Every line containing the word "dict" is to be copied from the data below.

[Task input]:
•••
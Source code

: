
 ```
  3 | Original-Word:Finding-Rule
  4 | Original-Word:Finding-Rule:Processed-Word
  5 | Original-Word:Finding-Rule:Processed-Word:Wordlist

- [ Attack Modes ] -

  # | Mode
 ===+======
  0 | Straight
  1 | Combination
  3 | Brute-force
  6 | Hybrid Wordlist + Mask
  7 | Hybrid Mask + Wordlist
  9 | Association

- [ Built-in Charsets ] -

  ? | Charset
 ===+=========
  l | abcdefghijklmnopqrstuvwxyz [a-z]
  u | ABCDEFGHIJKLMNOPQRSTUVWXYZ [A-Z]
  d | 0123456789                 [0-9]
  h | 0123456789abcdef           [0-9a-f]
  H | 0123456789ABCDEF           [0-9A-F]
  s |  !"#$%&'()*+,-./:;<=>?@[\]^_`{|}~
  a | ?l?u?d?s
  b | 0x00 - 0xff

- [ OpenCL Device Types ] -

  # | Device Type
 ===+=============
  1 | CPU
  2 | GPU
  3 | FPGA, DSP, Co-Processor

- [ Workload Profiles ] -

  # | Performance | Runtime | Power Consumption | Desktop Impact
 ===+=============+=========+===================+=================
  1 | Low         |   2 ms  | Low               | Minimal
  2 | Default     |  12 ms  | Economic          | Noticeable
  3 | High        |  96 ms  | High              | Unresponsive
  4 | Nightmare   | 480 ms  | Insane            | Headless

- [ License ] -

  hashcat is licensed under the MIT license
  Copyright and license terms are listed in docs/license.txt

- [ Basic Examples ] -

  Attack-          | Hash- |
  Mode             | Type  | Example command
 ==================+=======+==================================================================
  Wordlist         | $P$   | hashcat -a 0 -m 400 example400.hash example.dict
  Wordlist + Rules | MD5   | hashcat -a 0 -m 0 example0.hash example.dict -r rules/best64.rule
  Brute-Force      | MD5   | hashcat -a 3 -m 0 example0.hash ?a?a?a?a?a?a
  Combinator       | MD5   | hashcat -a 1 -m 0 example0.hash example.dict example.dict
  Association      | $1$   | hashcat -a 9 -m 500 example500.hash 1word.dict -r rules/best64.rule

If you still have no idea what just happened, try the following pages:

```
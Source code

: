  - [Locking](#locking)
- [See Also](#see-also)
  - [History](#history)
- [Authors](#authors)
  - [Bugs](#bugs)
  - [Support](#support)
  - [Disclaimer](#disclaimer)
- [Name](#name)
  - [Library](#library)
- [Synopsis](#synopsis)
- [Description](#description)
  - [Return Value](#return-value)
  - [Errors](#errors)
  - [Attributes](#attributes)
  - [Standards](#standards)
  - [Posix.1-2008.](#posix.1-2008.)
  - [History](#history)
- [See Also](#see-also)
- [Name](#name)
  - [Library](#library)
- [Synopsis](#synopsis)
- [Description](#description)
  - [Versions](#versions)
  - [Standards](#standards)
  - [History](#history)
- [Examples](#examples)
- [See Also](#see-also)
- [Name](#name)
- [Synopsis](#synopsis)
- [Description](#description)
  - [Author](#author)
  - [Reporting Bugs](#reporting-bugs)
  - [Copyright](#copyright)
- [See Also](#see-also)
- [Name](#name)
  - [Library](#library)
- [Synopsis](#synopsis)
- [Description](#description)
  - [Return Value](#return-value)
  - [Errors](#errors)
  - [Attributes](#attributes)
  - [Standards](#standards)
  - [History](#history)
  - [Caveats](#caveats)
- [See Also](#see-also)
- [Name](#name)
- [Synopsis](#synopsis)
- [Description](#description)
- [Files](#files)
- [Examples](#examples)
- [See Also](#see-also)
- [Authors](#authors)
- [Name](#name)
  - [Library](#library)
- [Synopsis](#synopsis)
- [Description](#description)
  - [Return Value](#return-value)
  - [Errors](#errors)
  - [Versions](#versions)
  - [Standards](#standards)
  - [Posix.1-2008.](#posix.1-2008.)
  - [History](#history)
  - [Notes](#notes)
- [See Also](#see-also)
•••
[Output of the exercise]:
  Wordlist         | $P$   | hashcat -a 0 -m 400 example400.hash example.dict
  Wordlist + Rules | MD5   | hashcat -a 0 -m 0 example0.hash example.dict -r rules/best64.rule
  Combinator       | MD5   | hashcat -a 1 -m 0 example0.hash example.dict example.dict
  Association      | $1$   | hashcat -a 9 -m 500 example500.hash 1word.dict -r rules/best64.rule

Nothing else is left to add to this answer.